◆ **Required action**
Leave the pictures aside and copy all the data exactly.

[Stored data]
****************************************

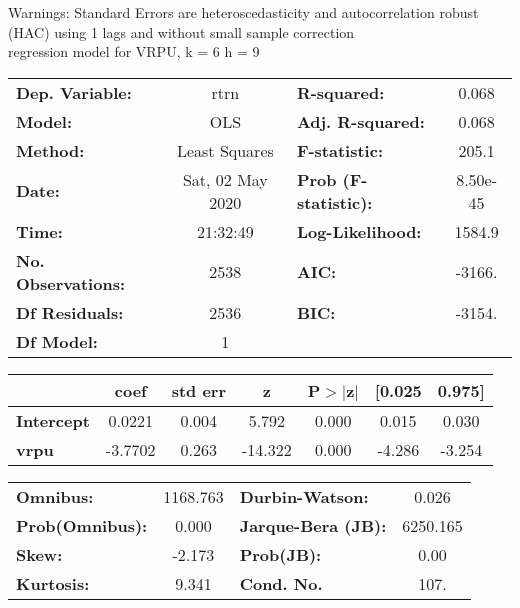 Warnings: \newline
 [1] Standard Errors are heteroscedasticity and autocorrelation robust (HAC) using 1 lags and without small sample correction\\ 

regression model for VRPU, k = 6 h = 9\begin{center}
\begin{tabular}{lclc}
\toprule
\textbf{Dep. Variable:}    &       rtrn       & \textbf{  R-squared:         } &     0.068   \\
\textbf{Model:}            &       OLS        & \textbf{  Adj. R-squared:    } &     0.068   \\
\textbf{Method:}           &  Least Squares   & \textbf{  F-statistic:       } &     205.1   \\
\textbf{Date:}             & Sat, 02 May 2020 & \textbf{  Prob (F-statistic):} &  8.50e-45   \\
\textbf{Time:}             &     21:32:49     & \textbf{  Log-Likelihood:    } &    1584.9   \\
\textbf{No. Observations:} &        2538      & \textbf{  AIC:               } &    -3166.   \\
\textbf{Df Residuals:}     &        2536      & \textbf{  BIC:               } &    -3154.   \\
\textbf{Df Model:}         &           1      & \textbf{                     } &             \\
\bottomrule
\end{tabular}
\begin{tabular}{lcccccc}
                   & \textbf{coef} & \textbf{std err} & \textbf{z} & \textbf{P$> |$z$|$} & \textbf{[0.025} & \textbf{0.975]}  \\
\midrule
\textbf{Intercept} &       0.0221  &        0.004     &     5.792  &         0.000        &        0.015    &        0.030     \\
\textbf{vrpu}      &      -3.7702  &        0.263     &   -14.322  &         0.000        &       -4.286    &       -3.254     \\
\bottomrule
\end{tabular}
\begin{tabular}{lclc}
\textbf{Omnibus:}       & 1168.763 & \textbf{  Durbin-Watson:     } &    0.026  \\
\textbf{Prob(Omnibus):} &   0.000  & \textbf{  Jarque-Bera (JB):  } & 6250.165  \\
\textbf{Skew:}          &  -2.173  & \textbf{  Prob(JB):          } &     0.00  \\
\textbf{Kurtosis:}      &   9.341  & \textbf{  Cond. No.          } &     107.  \\
\bottomrule
\end{tabular}
\end{center}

****************************************

◆ **Response to the task**
 Warnings: \newline
 [1] Standard Errors are heteroscedasticity and autocorrelation robust (HAC) using 1 lags and without small sample correction\\ 

regression model for VRPU, k = 6 h = 9\begin{center}
\begin{tabular}{lclc}
\toprule
\textbf{Dep. Variable:}    &       rtrn       & \textbf{  R-squared:         } &     0.068   \\
\textbf{Model:}            &       OLS        & \textbf{  Adj. R-squared:    } &     0.068   \\
\textbf{Method:}           &  Least Squares   & \textbf{  F-statistic:       } &     205.1   \\
\textbf{Date:}             & Sat, 02 May 2020 & \textbf{  Prob (F-statistic):} &  8.50e-45   \\
\textbf{Time:}             &     21:32:49     & \textbf{  Log-Likelihood:    } &    1584.9   \\
\textbf{No. Observations:} &        2538      & \textbf{  AIC:               } &    -3166.   \\
\textbf{Df Residuals:}     &        2536      & \textbf{  BIC:               } &    -3154.   \\
\textbf{Df Model:}         &           1      & \textbf{                     } &             \\
\bottomrule
\end{tabular}
\begin{tabular}{lcccccc}
                   & \textbf{coef} & \textbf{std err} & \textbf{z} & \textbf{P$> |$z$|$} & \textbf{[0.025} & \textbf{0.975]}  \\
\midrule
\textbf{Intercept} &       0.0221  &        0.004     &     5.792  &         0.000        &        0.015    &        0.030     \\
\textbf{vrpu}      &      -3.7702  &        0.263     &   -14.322  &         0.000        &       -4.286    &       -3.254     \\
\bottomrule
\end{tabular}
\begin{tabular}{lclc}
\textbf{Omnibus:}       & 1168.763 & \textbf{  Durbin-Watson:     } &    0.026  \\
\textbf{Prob(Omnibus):} &   0.000  & \textbf{  Jarque-Bera (JB):  } & 6250.165  \\
\textbf{Skew:}          &  -2.173  & \textbf{  Prob(JB):          } &     0.00  \\
\textbf{Kurtosis:}      &   9.341  & \textbf{  Cond. No.          } &     107.  \\
\bottomrule
\end{tabular}
\end{center}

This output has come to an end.